When he spoke, his voice dropped, his tone became something demanding and frightening. “You want to fight, Page?”
I swallowed a hundred different responses. I could have written a book on all the reasons I was here. Instead, I told him the most honest truth I could think of. “I want to win.”
The lightened side of his mouth lifted in a startling smile. I swallowed again as I tried to make sense of this new version of him.
He held out his hand to me and I let him shake mine in a hard, firm grip as a sign of solidarity. As a coming together of two different camps. As an alliance that would shake the Colony to its very fibers.
Electricity sparked between our palms, zinging up my arm and down to my belly. I flinched from the force of it… from the sheer power buzzing between us.
Luke held my gaze and I watched the surprise play out in those mysterious eyes of his. Then I watched as he accepted whatever that was… As quickly as the sensation shocked him, he conceded to it. His gaze turned accepting… allowing…
Approving.
“And now you’re finally here,” he smiled at me, repeating the sentiment for the hundredth time. “Now you’re finally a part of this.”
I licked dry lips and realized that this handshake meant more than his hug earlier. I realized that my presence meant something significant to him.
I realized now was the exact moment I joined the revolution.
This was it.
This was finally the place in my life where I would kill Matthias Allen.
Chapter Two
We left the barn the next day at twilight. Luke had wanted to be able to make use of the night as best he could.
I learned that Luke and his people usually traveled at night. Not that it was easier. Not that there was such a thing as easy anymore. Traveling blindly through the dark made it simple to get lost and off track. It often took them twice as long to travel the same distance at night than it would during the day. Also, the Feeders were the most troublesome in the dark. Traveling at night was not ideal.
But Luke’s people would rather face all of those obstacles than Matthias’s men.
The survival of Luke’s people hinged on secrecy. If Matthias found them, he killed them. If Matthias caught them, he killed them.
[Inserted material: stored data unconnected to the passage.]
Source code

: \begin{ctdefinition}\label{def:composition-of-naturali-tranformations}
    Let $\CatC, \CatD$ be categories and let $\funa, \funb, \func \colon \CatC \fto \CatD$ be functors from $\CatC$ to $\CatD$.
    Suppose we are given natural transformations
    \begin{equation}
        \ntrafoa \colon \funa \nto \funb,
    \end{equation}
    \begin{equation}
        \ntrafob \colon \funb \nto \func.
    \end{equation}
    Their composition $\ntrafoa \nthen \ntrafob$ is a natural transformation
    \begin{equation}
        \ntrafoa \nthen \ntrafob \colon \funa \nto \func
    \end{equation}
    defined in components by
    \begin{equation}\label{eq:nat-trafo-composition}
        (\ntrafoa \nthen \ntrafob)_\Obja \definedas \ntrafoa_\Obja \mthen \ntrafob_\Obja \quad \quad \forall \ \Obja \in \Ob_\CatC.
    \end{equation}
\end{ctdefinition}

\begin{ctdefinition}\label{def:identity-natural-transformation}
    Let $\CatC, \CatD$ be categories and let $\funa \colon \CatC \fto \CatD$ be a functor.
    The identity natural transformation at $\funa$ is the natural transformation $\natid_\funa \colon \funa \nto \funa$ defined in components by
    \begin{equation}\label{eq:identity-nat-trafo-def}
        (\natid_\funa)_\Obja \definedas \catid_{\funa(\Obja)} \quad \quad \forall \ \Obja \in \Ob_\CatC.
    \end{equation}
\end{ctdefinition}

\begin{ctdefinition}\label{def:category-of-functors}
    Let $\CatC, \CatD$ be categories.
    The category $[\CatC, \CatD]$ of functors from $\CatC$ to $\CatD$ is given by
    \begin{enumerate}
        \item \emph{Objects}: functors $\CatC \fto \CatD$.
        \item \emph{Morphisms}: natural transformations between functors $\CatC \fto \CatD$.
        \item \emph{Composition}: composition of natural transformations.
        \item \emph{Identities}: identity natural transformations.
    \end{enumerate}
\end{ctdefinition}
If Matthias heard of anyone in his Colony connected with them, he killed them, too.
If Matthias ever found their base of operations, the whole thing was over.
Just like that.
He’d kill every last one of them. Man. Woman. Child.
Luke had to fight just as hard to stay out of Matthias’s way as he did to take down the Colony. It explained why he hadn’t made a great deal of progress over the years.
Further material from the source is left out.